╭─ Exercise data
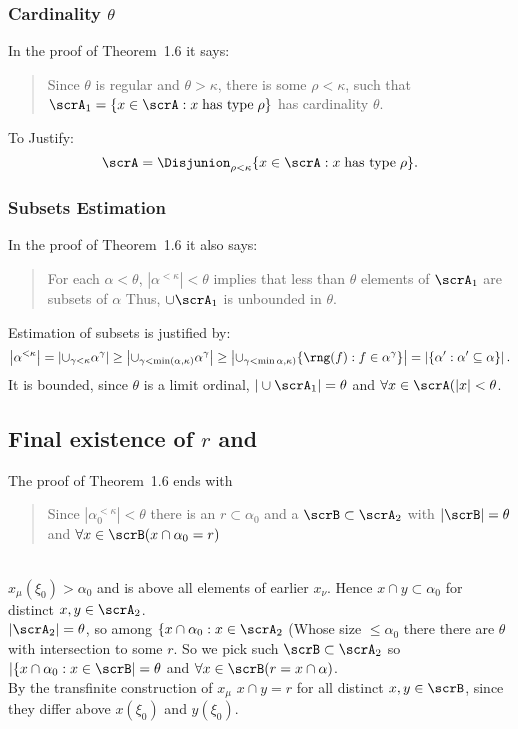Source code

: \subsubsection{Cardinality \(\theta\)}
In the proof of Theorem~1.6 it says:
\begin{quote}
Since \(\theta\) is regular and \(\theta > \kappa\), 
there is some \(\rho < \kappa\), such that
 \(\scrA_1 = \{x\in\scrA: x \;\textnormal{has type}\; \rho\}\)
has cardinality \(\theta\).
\end{quote}
To Justify:
\begin{equation*}
\scrA = \mathsmaller{\Disjunion_{\rho<\kappa}} 
  \{x\in\scrA: x \;\textnormal{has type}\; \rho\}.
\end{equation*}

\subsubsection{Subsets Estimation}

In the proof of Theorem~1.6 it also says:
\begin{quote}
For each \(\alpha < \theta\), \(|\alpha^{<\kappa}| < \theta\)
implies that less than \(\theta\) elements of \(\scrA_1\) are
subsets of \(\alpha\) Thus, \(\cup \scrA_1\) is unbounded in \(\theta\).
\end{quote}
Estimation of subsets is justified by:
\begin{equation*}
\left|\alpha^{<\kappa}\right| 
  = \left|\cup_{\gamma<\kappa}\alpha^\gamma\right|
  \geq \left|\cup_{\gamma<\min(\alpha,\kappa)}\alpha^\gamma\right|
  \geq \left|\cup_{\gamma<\min\alpha,\kappa)} 
    \{\rng(f): f\in \alpha^\gamma\}\right|
  = \left|\{\alpha': \alpha'\subseteq \alpha\}\right|.
\end{equation*}
It is bounded, since \(\theta\) is a limit ordinal, 
\(|\cup \scrA_1|=\theta\) and \(\forall x\in\scrA (|x|<\theta\).

\subsection{Final existence of $r$ and \scrB}

The proof of Theorem~1.6 ends with
\begin{quote}
Since \(|\alpha_0^{<\kappa}| < \theta\)
there is an \(r \subset \alpha_0\) and a
\(\scrB \subset \scrA_2\) with \(|\scrB| = \theta\)
  and \(\forall x \in \scrB (x \cap \alpha_0 = r)\)
\end{quote}

 \\
\(x_\mu(\xi_0)> \alpha_0\) and is above all elements of earlier \(x_\nu\).
Hence \(x\cap y\subset\alpha_0\) for distinct \(x,y\in\scrA_2\).
\\
\(|\scrA_2|=\theta\), so among \(\{x\cap \alpha_0:x\in\scrA_2\)
(Whose size \(\leq \alpha_0\)
there there are \(\theta\) with intersection to some $r$.
So we pick such \(\scrB \subset \scrA_2\)
so \(|\{x\cap \alpha_0:x\in\scrB|=\theta\)
and \(\forall x\in\scrB (r = x\cap \alpha)\).
\\
By the transfinite construction of \(x_\mu\)
\(x\cap y = r\) for all distinct \(x,y\in\scrB\),
since they differ above \(x(\xi_0)\) and \(y(\xi_0)\).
╰─
§ Work to complete: Set down every entry above verbatim, without pictures.

§ Expected answer:
Source code

: \subsubsection{Cardinality \(\theta\)}
In the proof of Theorem~1.6 it says:
\begin{quote}
Since \(\theta\) is regular and \(\theta > \kappa\), 
there is some \(\rho < \kappa\), such that
 \(\scrA_1 = \{x\in\scrA: x \;\textnormal{has type}\; \rho\}\)
has cardinality \(\theta\).
\end{quote}
To Justify:
\begin{equation*}
\scrA = \mathsmaller{\Disjunion_{\rho<\kappa}} 
  \{x\in\scrA: x \;\textnormal{has type}\; \rho\}.
\end{equation*}

\subsubsection{Subsets Estimation}

In the proof of Theorem~1.6 it also says:
\begin{quote}
For each \(\alpha < \theta\), \(|\alpha^{<\kappa}| < \theta\)
implies that less than \(\theta\) elements of \(\scrA_1\) are
subsets of \(\alpha\) Thus, \(\cup \scrA_1\) is unbounded in \(\theta\).
\end{quote}
Estimation of subsets is justified by:
\begin{equation*}
\left|\alpha^{<\kappa}\right| 
  = \left|\cup_{\gamma<\kappa}\alpha^\gamma\right|
  \geq \left|\cup_{\gamma<\min(\alpha,\kappa)}\alpha^\gamma\right|
  \geq \left|\cup_{\gamma<\min\alpha,\kappa)} 
    \{\rng(f): f\in \alpha^\gamma\}\right|
  = \left|\{\alpha': \alpha'\subseteq \alpha\}\right|.
\end{equation*}
It is bounded, since \(\theta\) is a limit ordinal, 
\(|\cup \scrA_1|=\theta\) and \(\forall x\in\scrA (|x|<\theta\).

\subsection{Final existence of $r$ and \scrB}

The proof of Theorem~1.6 ends with
\begin{quote}
Since \(|\alpha_0^{<\kappa}| < \theta\)
there is an \(r \subset \alpha_0\) and a
\(\scrB \subset \scrA_2\) with \(|\scrB| = \theta\)
  and \(\forall x \in \scrB (x \cap \alpha_0 = r)\)
\end{quote}

 \\
\(x_\mu(\xi_0)> \alpha_0\) and is above all elements of earlier \(x_\nu\).
Hence \(x\cap y\subset\alpha_0\) for distinct \(x,y\in\scrA_2\).
\\
\(|\scrA_2|=\theta\), so among \(\{x\cap \alpha_0:x\in\scrA_2\)
(Whose size \(\leq \alpha_0\)
there there are \(\theta\) with intersection to some $r$.
So we pick such \(\scrB \subset \scrA_2\)
so \(|\{x\cap \alpha_0:x\in\scrB|=\theta\)
and \(\forall x\in\scrB (r = x\cap \alpha)\).
\\
By the transfinite construction of \(x_\mu\)
\(x\cap y = r\) for all distinct \(x,y\in\scrB\),
since they differ above \(x(\xi_0)\) and \(y(\xi_0)\).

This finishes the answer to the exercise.